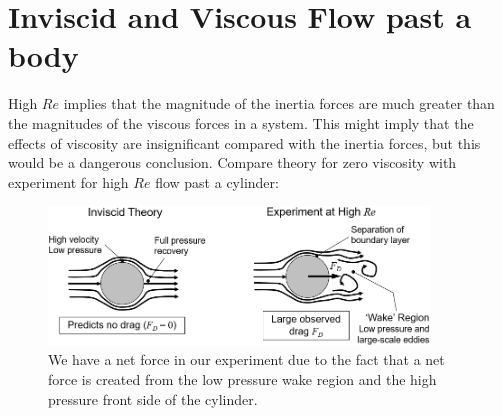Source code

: \documentclass[class=report, crop=false, 12pt,a4paper]{standalone}
\begin{document}
\section{Inviscid and Viscous Flow past a body}
High $Re$ implies that the magnitude of the inertia forces are much greater than the magnitudes of the viscous forces in a system. This might imply that the effects of viscosity are insignificant compared with the inertia forces, but this would be a dangerous conclusion. Compare theory for zero viscosity with experiment for high $Re$ flow past a cylinder:
\begin{figure}[H]
  \centering
  \includegraphics[width = 0.9\textwidth]{../img/diagram28.png}
  \caption{We have a net force in our experiment due to the fact that a net force is created from the low pressure wake region and the high pressure front side of the cylinder.}
\end{figure}
\end{document}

------

* Exercise details *
Word for word, return the records shown above without their pictures.

* Final answer *
Source code

: \documentclass[class=report, crop=false, 12pt,a4paper]{standalone}
\begin{document}
\section{Inviscid and Viscous Flow past a body}
High $Re$ implies that the magnitude of the inertia forces are much greater than the magnitudes of the viscous forces in a system. This might imply that the effects of viscosity are insignificant compared with the inertia forces, but this would be a dangerous conclusion. Compare theory for zero viscosity with experiment for high $Re$ flow past a cylinder:
\begin{figure}[H]
  \centering
  \includegraphics[width = 0.9\textwidth]{../img/diagram28.png}
  \caption{We have a net force in our experiment due to the fact that a net force is created from the low pressure wake region and the high pressure front side of the cylinder.}
\end{figure}
\end{document}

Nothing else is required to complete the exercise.